Expressive Bilder auf der Veranda
Die Träume und den Alltag des deutschen Kleinbürgers hat Boué mit vier der Namensvettern porträtiert. Der fünfte sticht heraus: Der Duisburger Architekt Helmut Kohl speist auf Designerstühlen, pinselt expressive Bilder auf der Veranda seines mediteran angehauchten Hauses, verspekuliert sich in Ostdeutschland und verliert deshalb - oh, schreck - sechs Hundertwasser.
Aber er zeigt auch eine sanfte Seite: Bei Don Giovanni in der Wiener Staatsoper, kommen ihm die Tränen, gesteht er mit zitternder Stimme. Ein Highlight des Films ist, wie er die Tischgesellschaft mit der Geschichte seines Aldi-Besuchs amüsiert. «Da wird doch alles aus Kartons verkauft, oder?», weiß die Gattin beizutragen.
Der sächsische Helmut Kohl trägt einen braunen Strickpulli und eine erstaunlich authentische Kohlbrille. Vor der Kamera reden, das mag er eigentlich nicht so gern. Trotzdem wäre er gern Sportreporter geworden, lobt die DDR und gesteht: «Ich habe Fischbrötchen geschmiert, das mit dem Geld hat immer meine Frau gemacht.»
Auch der Wolfener Chemiearbeiter im Ruhestand denkt gern an die alten Zeiten zurück und sieht hilflos zu, wie die Platte, die einmal seine Heimat war unter dem Abrissbagger zerbröselt. Im beigefarbenen Blouson und grauer Hose steht er auf dem plattgewalzten Gelände, wo einmal sein Arbeitgeber war und klammert sich an seinen Taschenschirm.
Deutschlandfahne und Brombeeren
Der Oberschlesier Kohl hat in Heidelberg in der Biergasse eine Kleingartenparzelle, in der er die deutsche Fahne hisst und Brombeeren pflückt. Mit Hingabe saugt der Kfz-Mechaniker im Ruhestand seinen Mercedes aus und berichtet mit leuchtenden Augen von seinem Auto und seiner glücklichen Ehe. Vollendetes deutsches Kleinbürgerglück. «Dieser Mensch ist völlig frei von Argwohn. Er hat eine derartige Unschuld den Medien gegenüber, dass wir einige Sachen raus nehmen mussten, um ihn zu schützen», berichtet der Regisseur.
Der Anlagenführer Kohl aus Rheinland-Pfalz ist ein Hans-Dampf in allen Gassen: In der Frühschicht konstruiert er Stoßdämpfer, dann züchtet er Weihnachtsbäume, pflegt seinen behinderten Bruder, zwischendurch versucht er noch den Bedürfnissen seiner Familie gerecht zu werden und nimmt sich immer wieder vor, das Leben intensiver zu leben. «Mein Mann kommt nur noch zu den Fütterungszeiten», bemerkt seine Frau lakonisch und brütet derweil über Bewerbungen, weil ihr daheim die Decke auf den Kopf fällt.
Die Frau verdrischt Koteletts
Durch geschickte Schnitte ergeben sich sehr komische Situationen: Während der sächsische Helmut Kohl als DJ Mikro und Lichtanlage testet, verdrischt seine Frau in der Küche Koteletts. Außerdem sind die Geschichten dieser Menschen, die nur zufällig denselben Namen tragen, durch thematische Parallelen miteinander verknüpft: Sie alle äußern sich dazu, was Glück für sie bedeutet, versuchen die Nationalhymne aus dem Gedächtnis hervorzukramen und erzählen, wie sie zu ihrem berühmten Namensvetter stehen.

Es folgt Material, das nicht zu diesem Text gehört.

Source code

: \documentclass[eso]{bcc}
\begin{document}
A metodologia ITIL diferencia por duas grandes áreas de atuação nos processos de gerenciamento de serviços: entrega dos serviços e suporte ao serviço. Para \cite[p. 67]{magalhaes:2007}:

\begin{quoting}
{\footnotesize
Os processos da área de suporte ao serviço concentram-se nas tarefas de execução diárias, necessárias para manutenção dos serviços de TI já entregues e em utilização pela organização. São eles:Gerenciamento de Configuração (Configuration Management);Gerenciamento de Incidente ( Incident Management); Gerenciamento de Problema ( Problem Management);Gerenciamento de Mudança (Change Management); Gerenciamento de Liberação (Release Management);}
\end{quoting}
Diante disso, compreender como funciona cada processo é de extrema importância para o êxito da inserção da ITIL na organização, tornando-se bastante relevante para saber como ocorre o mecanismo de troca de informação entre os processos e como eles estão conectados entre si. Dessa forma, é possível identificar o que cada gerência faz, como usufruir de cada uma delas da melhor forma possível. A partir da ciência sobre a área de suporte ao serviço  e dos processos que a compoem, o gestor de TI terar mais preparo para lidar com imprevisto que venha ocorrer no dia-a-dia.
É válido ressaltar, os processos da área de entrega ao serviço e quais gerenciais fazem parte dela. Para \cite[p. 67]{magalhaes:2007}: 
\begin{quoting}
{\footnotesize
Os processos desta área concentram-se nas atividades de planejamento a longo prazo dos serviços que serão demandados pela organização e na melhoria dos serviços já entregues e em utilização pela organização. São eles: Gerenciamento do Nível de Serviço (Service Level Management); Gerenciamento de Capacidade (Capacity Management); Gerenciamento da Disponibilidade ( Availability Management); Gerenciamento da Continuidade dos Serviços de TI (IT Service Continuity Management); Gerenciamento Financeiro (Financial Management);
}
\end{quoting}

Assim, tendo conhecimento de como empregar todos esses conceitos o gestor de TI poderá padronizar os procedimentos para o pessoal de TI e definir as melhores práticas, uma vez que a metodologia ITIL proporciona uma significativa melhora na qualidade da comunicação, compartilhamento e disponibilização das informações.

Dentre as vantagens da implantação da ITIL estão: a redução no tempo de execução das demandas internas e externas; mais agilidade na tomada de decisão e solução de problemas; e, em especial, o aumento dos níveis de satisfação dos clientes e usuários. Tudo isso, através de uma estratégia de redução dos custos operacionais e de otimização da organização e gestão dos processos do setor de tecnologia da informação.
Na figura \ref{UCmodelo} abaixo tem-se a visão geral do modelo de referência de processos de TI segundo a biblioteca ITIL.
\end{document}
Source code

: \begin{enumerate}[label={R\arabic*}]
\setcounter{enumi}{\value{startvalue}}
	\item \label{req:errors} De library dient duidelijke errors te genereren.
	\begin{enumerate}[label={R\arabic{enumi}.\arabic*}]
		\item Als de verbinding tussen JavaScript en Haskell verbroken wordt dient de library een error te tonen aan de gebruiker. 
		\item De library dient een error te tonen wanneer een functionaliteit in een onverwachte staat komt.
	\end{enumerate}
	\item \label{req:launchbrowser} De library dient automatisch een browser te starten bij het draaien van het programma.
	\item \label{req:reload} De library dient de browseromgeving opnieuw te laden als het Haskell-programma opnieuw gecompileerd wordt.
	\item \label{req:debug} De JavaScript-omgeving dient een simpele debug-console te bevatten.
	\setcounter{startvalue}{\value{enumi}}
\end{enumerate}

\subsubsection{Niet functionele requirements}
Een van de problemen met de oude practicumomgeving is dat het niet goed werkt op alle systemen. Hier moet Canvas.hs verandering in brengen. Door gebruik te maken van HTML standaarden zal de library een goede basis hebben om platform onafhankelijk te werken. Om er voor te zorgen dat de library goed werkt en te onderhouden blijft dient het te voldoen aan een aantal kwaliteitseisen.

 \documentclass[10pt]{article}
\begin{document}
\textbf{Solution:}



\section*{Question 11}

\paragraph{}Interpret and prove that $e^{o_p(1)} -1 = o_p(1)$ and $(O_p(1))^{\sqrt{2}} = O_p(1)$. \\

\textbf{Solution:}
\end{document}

Regisseur Boué wirft mitunter einen sehr liebevollen Blick auf die kleine Welt dieser Menschen, manchmal gleiten die Bilder aber in die Klischee-Vorstellungen des deutschen Spießertums ab: Da wird das Vereinsleben im Dorf in den höchsten Tönen gelobt, natürlich geht der Architekt mit seiner Gattin zum Golfen und abends wird zu DDR-Schlagern geschwooft.

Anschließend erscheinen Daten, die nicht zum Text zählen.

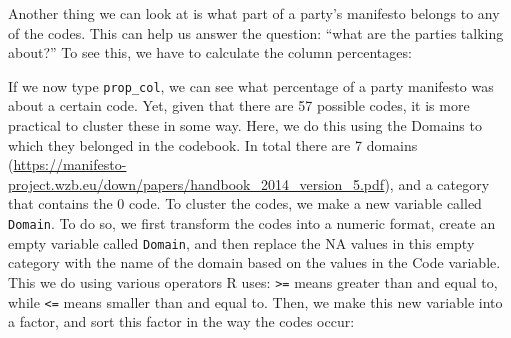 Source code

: \documentclass[
]{article}
\newenvironment{Shaded}{\begin{snugshade}}{\end{snugshade}}
\newcommand{\DecValTok}[1]{\textcolor[rgb]{0.00,0.00,0.81}{#1}}
\newcommand{\FunctionTok}[1]{\textcolor[rgb]{0.00,0.00,0.00}{#1}}
\newcommand{\NormalTok}[1]{#1}
\newcommand{\OtherTok}[1]{\textcolor[rgb]{0.56,0.35,0.01}{#1}}
\newcommand{\SpecialCharTok}[1]{\textcolor[rgb]{0.00,0.00,0.00}{#1}}
\newcommand{\StringTok}[1]{\textcolor[rgb]{0.31,0.60,0.02}{#1}}
\begin{document}
Another thing we can look at is what part of a party's manifesto belongs to any of the codes. This can help us answer the question: ``what are the parties talking about?'' To see this, we have to calculate the column percentages:

\begin{Shaded}
\end{Shaded}

If we now type \texttt{prop\_col}, we can see what percentage of a party manifesto was about a certain code. Yet, given that there are 57 possible codes, it is more practical to cluster these in some way. Here, we do this using the Domains to which they belonged in the codebook. In total there are 7 domains (\url{https://manifesto-project.wzb.eu/down/papers/handbook_2014_version_5.pdf}), and a category that contains the 0 code. To cluster the codes, we make a new variable called \texttt{Domain}. To do so, we first transform the codes into a numeric format, create an empty variable called \texttt{Domain}, and then replace the NA values in this empty category with the name of the domain based on the values in the Code variable. This we do using various operators R uses: \texttt{\textgreater{}=} means greater than and equal to, while \texttt{\textless{}=} means smaller than and equal to. Then, we make this new variable into a factor, and sort this factor in the way the codes occur:
\end{document}
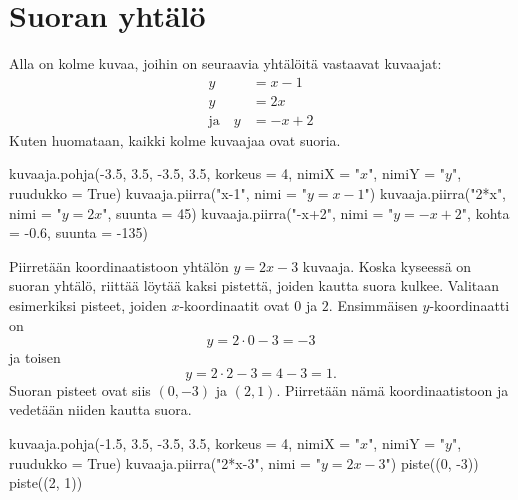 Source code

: \section{Suoran yhtälö}


Alla on kolme kuvaa, joihin on seuraavia yhtälöitä vastaavat kuvaajat:
\begin{align*}
y & =x-1 \\
y & =2x \\
\text{ja} \quad y & =-x+2
\end{align*}
Kuten huomataan, kaikki kolme kuvaajaa ovat suoria.

\begin{kuva}
    kuvaaja.pohja(-3.5, 3.5, -3.5, 3.5, korkeus = 4, nimiX = "$x$", nimiY = "$y$", ruudukko = True)
    kuvaaja.piirra("x-1", nimi = "$y=x-1$")
    kuvaaja.piirra("2*x", nimi = "$y=2x$", suunta = 45)
    kuvaaja.piirra("-x+2", nimi = "$y=-x+2$", kohta = -0.6, suunta = -135)
\end{kuva}




\begin{esimerkki} Piirretään koordinaatistoon yhtälön $y=2x-3$ kuvaaja. Koska kyseessä on suoran yhtälö, riittää löytää kaksi pistettä, joiden kautta suora kulkee.
Valitaan esimerkiksi pisteet, joiden $x$-koordinaatit ovat $0$ ja $2$. Ensimmäisen $y$-koordinaatti on
\[
y=2\cdot 0-3=-3
\]
ja toisen
\[
y=2\cdot 2-3=4-3=1.
\]
Suoran pisteet ovat siis $(0, -3)$ ja $(2, 1)$. Piirretään nämä koordinaatistoon ja vedetään niiden kautta suora.

\begin{kuva}
    kuvaaja.pohja(-1.5, 3.5, -3.5, 3.5, korkeus = 4, nimiX = "$x$", nimiY = "$y$", ruudukko = True)
    kuvaaja.piirra("2*x-3", nimi = "$y=2x-3$")
    piste((0, -3))
    piste((2, 1))
\end{kuva}

\end{esimerkki}

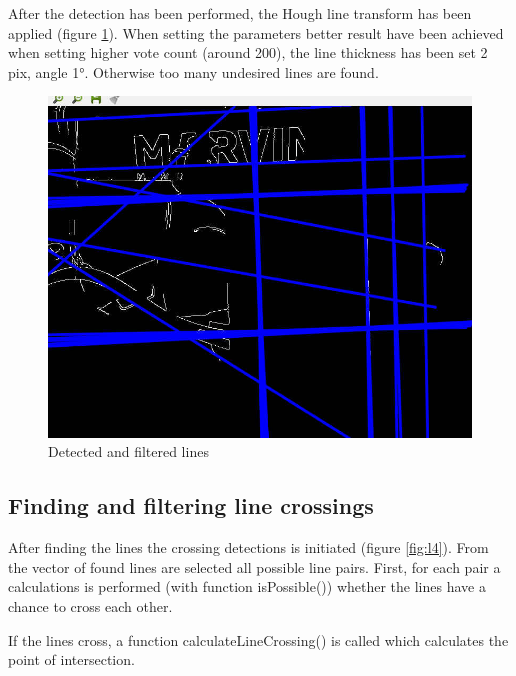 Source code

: After the detection has been performed, the Hough line transform has been applied (figure \ref{fig:linesHough}). When setting the parameters better result have been achieved when setting higher vote count (around 200), the line thickness has been set 2 pix, angle 1°. Otherwise too many undesired lines are found.

\begin{figure}[ht!]
	\centering
	\includegraphics[width=\textwidth]{figures/lines3}
	\caption{Detected and filtered lines }
	\label{fig:linesHough}
\end{figure}

\subsection{Finding and filtering line crossings}
After finding the lines the crossing detections is initiated (figure \ref{fig:l4}). From the vector of found lines are selected all possible line pairs. First, for each pair a calculations is performed (with function isPossible()) whether the lines have a chance to cross each other.

If the lines cross, a function calculateLineCrossing() is called which calculates the point of intersection. 

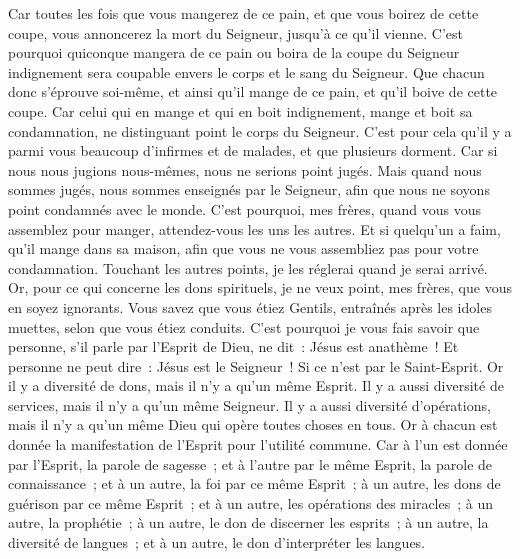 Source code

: \begin{multicols}{2}
Car toutes les fois que vous mangerez de ce pain, et que vous boirez de cette coupe, vous annoncerez la mort du Seigneur, jusqu'à ce qu'il vienne.
C'est pourquoi quiconque mangera de ce pain ou boira de la coupe du Seigneur indignement sera coupable envers le corps et le sang du Seigneur.
Que chacun donc s'éprouve soi-même, et ainsi qu'il mange de ce pain, et qu'il boive de cette coupe.
Car celui qui en mange et qui en boit indignement, mange et boit sa condamnation, ne distinguant point le corps du Seigneur.
C'est pour cela qu'il y a parmi vous beaucoup d'infirmes et de malades, et que plusieurs dorment.
Car si nous nous jugions nous-mêmes, nous ne serions point jugés.
Mais quand nous sommes jugés, nous sommes enseignés par le Seigneur, afin que nous ne soyons point condamnés avec le monde.
C'est pourquoi, mes frères, quand vous vous assemblez pour manger, attendez-vous les uns les autres.
Et si quelqu'un a faim, qu'il mange dans sa maison, afin que vous ne vous assembliez pas pour votre condamnation. Touchant les autres points, je les réglerai quand je serai arrivé.
\VerseOne{}Or, pour ce qui concerne les dons spirituels, je ne veux point, mes frères, que vous en soyez ignorants.
Vous savez que vous étiez Gentils, entraînés après les idoles muettes, selon que vous étiez conduits.
C'est pourquoi je vous fais savoir que personne, s'il parle par l'Esprit de Dieu, ne dit~: Jésus est anathème~! Et personne ne peut dire~: Jésus est le Seigneur~! Si ce n'est par le Saint-Esprit.
Or il y a diversité de dons, mais il n'y a qu'un même Esprit.
Il y a aussi diversité de services, mais il n'y a qu'un même Seigneur.
Il y a aussi diversité d'opérations, mais il n'y a qu'un même Dieu qui opère toutes choses en tous.
Or à chacun est donnée la manifestation de l'Esprit pour l'utilité commune.
Car à l'un est donnée par l'Esprit, la parole de sagesse~; et à l'autre par le même Esprit, la parole de connaissance~;
et à un autre, la foi par ce même Esprit~; à un autre, les dons de guérison par ce même Esprit~;
et à un autre, les opérations des miracles~; à un autre, la prophétie~; à un autre, le don de discerner les esprits~; à un autre, la diversité de langues~; et à un autre, le don d'interpréter les langues.

\end{multicols}

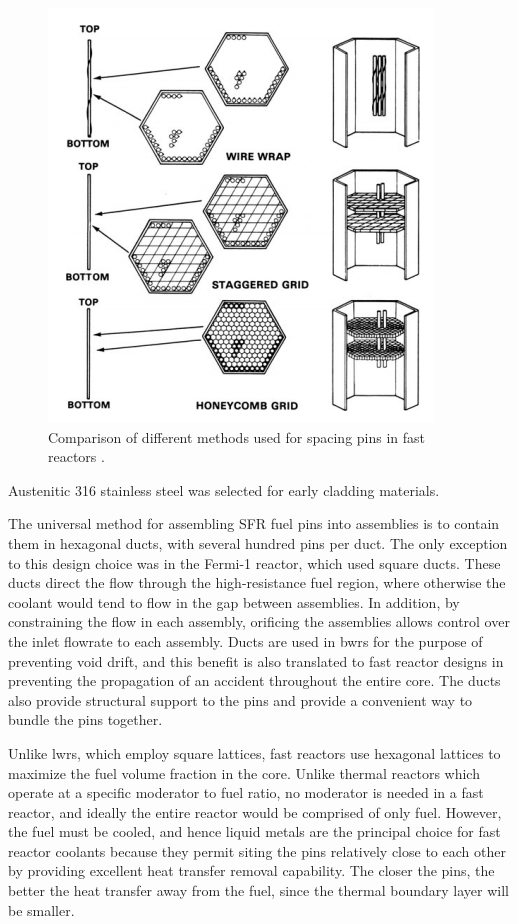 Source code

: \documentclass[10pt]{article}
\numberwithin{equation}{section} %
\begin{document}
\begin{figure}[H]
\centering
\includegraphics[width=0.6\linewidth]{figures/FastReactorPinSpacing.pdf}
\caption{Comparison of different methods used for spacing pins in fast reactors \cite{FastReactors}.}
\label{fig:FastReactorPinSpacing}
\end{figure}

Austenitic 316 stainless steel was selected for early cladding materials.

The universal method for assembling SFR fuel pins into assemblies is to contain them in hexagonal ducts, with several hundred pins per duct. The only exception to this design choice was in the Fermi-1 reactor, which used square ducts. These ducts direct the flow through the high-resistance fuel region, where otherwise the coolant would tend to flow in the gap between assemblies. In addition, by constraining the flow in each assembly, orificing the assemblies allows control over the inlet flowrate to each assembly. Ducts are used in \gls{bwr}s for the purpose of preventing void drift, and this benefit is also translated to fast reactor designs in preventing the propagation of an accident throughout the entire core. The ducts also provide structural support to the pins and provide a convenient way to bundle the pins together. 

Unlike \gls{lwr}s, which employ square lattices, fast reactors use hexagonal lattices to maximize the fuel volume fraction in the core. Unlike thermal reactors which operate at a specific moderator to fuel ratio, no moderator is needed in a fast reactor, and ideally the entire reactor would be comprised of only fuel. However, the fuel must be cooled, and hence liquid metals are the principal choice for fast reactor coolants because they permit siting the pins relatively close to each other by providing excellent heat transfer removal capability. The closer the pins, the better the heat transfer away from the fuel, since the thermal boundary layer will be smaller. 
\end{document}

Auch wenn es vom Regisseur wohl nicht beabsichtigt ist: Das Publikums reagiert mitunter schadenfroh. Boué erlebt das zum ersten Mal: «Diese Situation ist mir völlig fremd. Normalerweise sehe ich Premieren im Fernsehen. Heute habe ich immer mal wieder mit einem Auge nach hinten geschaut, um zu sehen, wie das Publikum reagiert», sagt er. Dennoch hat er sicherlich in zufriedene Gesichter geschaut. Schade eigentlich, dass der Ex-Kanzler selbst nicht da war, um zu sehen, was seine Namensvetter so umtreibt.